County to apply for bridge reconstruction aid
Marion County commissioners gave a unanimous vote of approval to submit an application for bridge reconstruction to the Federal Highway Administration Monday.
If accepted, FHA will pay 80 percent of costs, with the county paying the remaining bill.
“I like the idea of going ahead with something,” commissioner Randy Dallke said. “This is future planning, and we need to do it for the future commissioners because maybe none of us will be sitting here.”
Road and Bridge director Jesse Hamm plans to apply for nine county bridges to be replaced in the hopes that a few are accepted.
“I’ve spoken to other engineers, I’ve spoken with many other counties, and everyone’s jumping on this quick,” Hamm said. “That’s why I’ve been beating my head on this, trying to figure it out.”
The plan, if accepted, will cost the county between $1.3 and $2 million in the future, with bids going out in 2026.
Hamm presented bids for two mowers. Low bid was $15,545 per mower, from Straub International.
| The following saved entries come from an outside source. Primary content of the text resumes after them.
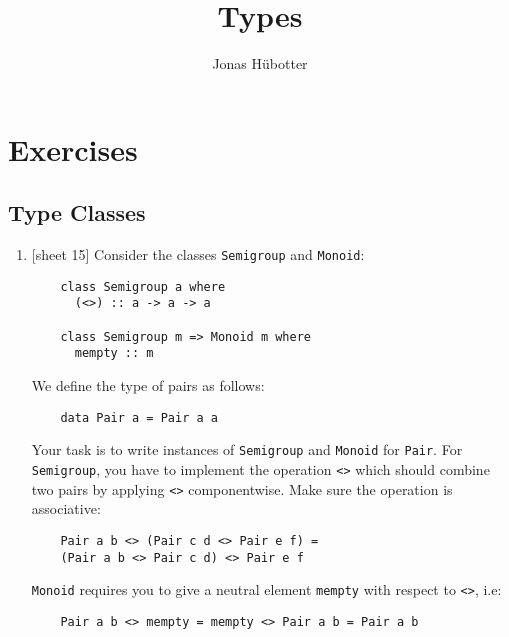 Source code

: \documentclass{article}
\title{Types}
\author{Jonas Hübotter}
\def\code#1{\texttt{#1}}
\begin{document}
\maketitle

\section{Exercises}

\subsection{Type Classes}
\begin{enumerate}
    \item {[sheet 15]} Consider the classes \code{Semigroup} and \code{Monoid}:
        \begin{verbatim}
    class Semigroup a where
      (<>) :: a -> a -> a

    class Semigroup m => Monoid m where
      mempty :: m
        \end{verbatim}
        We define the type of pairs as follows:
        \begin{verbatim}
    data Pair a = Pair a a
        \end{verbatim}
        Your task is to write instances of \code{Semigroup} and \code{Monoid} for \code{Pair}. For \code{Semigroup}, you have to implement the operation \code{<>} which should combine two pairs by applying \code{<>} componentwise. Make sure the operation is associative:
        \begin{verbatim}
    Pair a b <> (Pair c d <> Pair e f) =
    (Pair a b <> Pair c d) <> Pair e f
        \end{verbatim}
        \code{Monoid} requires you to give a neutral element \code{mempty} with respect to \code{<>}, i.e:
        \begin{verbatim}
    Pair a b <> mempty = mempty <> Pair a b = Pair a b
        \end{verbatim}


\end{enumerate}
\end{document}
Commissioners chose to accept a G and R Implement Co. bid of $15,825 instead.
“I understand we do have a lower bid at Straub, which is out of Salina,” he said. “We’re looking at $31,000, a difference of $500, for a business in our county, G and R.”
Park and Lake superintendent Isaac Hett gave an update on roads at the county lake. He has a spoken agreement that the Park and Lake department will spread rock at the lake’s roads, if Road and Bridge supplies the gravel.
Hett wants to remove several dead locust trees from around the lake during the winter.
Dallke supported the move, but said they should receive training with the county’s bucket truck beforehand.
“I’m glad you’re putting it into a winter project,” commission chairman Dianne Novak said. “You can get a lot done if you have it identified now.”
The commission held an executive session to discuss litigation matters with county counselor Brad Jantz and county clerk Tina Spencer, though no decision was made.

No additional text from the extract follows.